Detection of specifically captured and isolated cells is then
mediated by a detection antibody labelled with a readily detectable
and/or quantifiable detection moiety.
[0088] The antibody-mediated sandwich-type cell isolation methods
of the present invention have the novel and additional advantages
of permitting the use of a single antibody for cell capture as well
as detection, or combining a specific and/or non-specific capture
antibody with one or more detection antibody that may be a
reliable, though non-specific, identifier of target cells of
interest. Because of its high cell isolation sensitivity and
efficiency, the technology of the present invention is also
applicable to development of quantitative methods for monitoring
relative changes in the number of circulating cells that are known
to occur in conditions such as Down syndrome, maternal complication
of pregnancy such as preeclampsia, or a variety of human cancers
(40). The quantitative cell isolation technology of the present
invention, based on single-step isolation, detection, and counting
the number of isolated cells per unit of the starting blood volume
has additional advantages of simplicity and cost effectiveness.
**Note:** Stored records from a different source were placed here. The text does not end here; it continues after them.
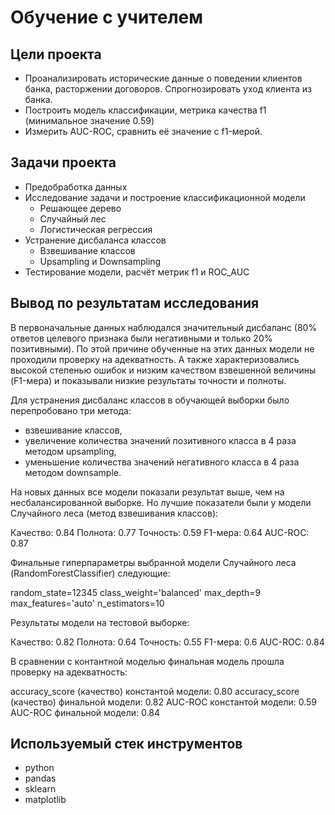 # Обучение с учителем
## Цели проекта
 - Проанализировать исторические данные о поведении клиентов банка, расторжении договоров. Спрогнозировать уход клиента из банка.
 - Построить модель классификации, метрика качества f1 (минимальное значение 0.59)
 - Измерить AUC-ROC, сравнить её значение с f1-мерой.
## Задачи проекта
 - Предобработка данных
 - Исследование задачи и построение классификационной модели
   - Решающее дерево
   - Случайный лес
   - Логистическая регрессия
- Устранение дисбаланса классов
  - Взвешивание классов
  - Upsampling и Downsampling
- Тестирование модели, расчёт метрик f1 и ROC_AUC
## Вывод по результатам исследования

В первоначальные данных наблюдался значительный дисбаланс (80% ответов целевого признака были негативными и только 20% позитивными). По этой причине обученные на этих данных модели не проходили проверку на адекватность. А также характеризовались высокой степенью ошибок и низким качеством взвешенной величины (F1-мера) и показывали низкие результаты точности и полноты.

Для устранения дисбаланс классов в обучающей выборки было перепробовано три метода:
- взвешивание классов,
- увеличение количества значений позитивного класса в 4 раза методом upsampling,
- уменьшение количества значений негативного класса в 4 раза методом downsample.

На новых данных все модели показали результат выше, чем на несбалансированной выборке. Но лучшие показатели были у модели Случайного леса (метод взвешивания классов):

Качество: 0.84
Полнота: 0.77
Точность: 0.59
F1-мера: 0.64
AUC-ROC: 0.87

Финальные гиперпараметры выбранной модели Случайного леса (RandomForestClassifier) следующие:

random_state=12345
class_weight='balanced'
max_depth=9
max_features='auto'
n_estimators=10

Результаты модели на тестовой выборке:

Качество: 0.82
Полнота: 0.64
Точность: 0.55
F1-мера: 0.6
AUC-ROC: 0.84

В сравнении с контантной моделью финальная модель прошла проверку на адекватность:

accuracy_score (качество) константой модели: 0.80
accuracy_score (качество) финальной модели: 0.82
AUC-ROC константой модели: 0.59
AUC-ROC финальной модели: 0.84

## Используемый стек инструментов
- python
- pandas
- sklearn
- matplotlib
[0089] The design of the technology of the present invention,
focusing on solid-phase platforms that accommodate large surface
area facilitate closer contact and thus enhanced capturing capacity
and interaction of the solid-phase antibody with rare target cells
of interest. This design, allowing the use of excess antibody
planted on large binding surfaces has the advantage of promoting
affinity independent interactions, enhanced reaction kinetics, and
easy separation from unbound cells, while avoiding problems
encountered by the commonly used microparticle-based cell
separation strategies. Isolated rare cells can be then counted,
analyzed in situ, and/or removed for downstream manipulation and
analysis.
[0090] Each of the patents and references cited in this application
are hereby incorporated herein by reference. In the event that
there is an inconsistency between the teachings of one or more of
the references incorporated herein and the present disclosure, the
teachings of the present specification are intended. The examples
provided in this specification are for illustration only and are
not intended to limit the invention the full scope of which will be
immediately clear to those of skill in the art.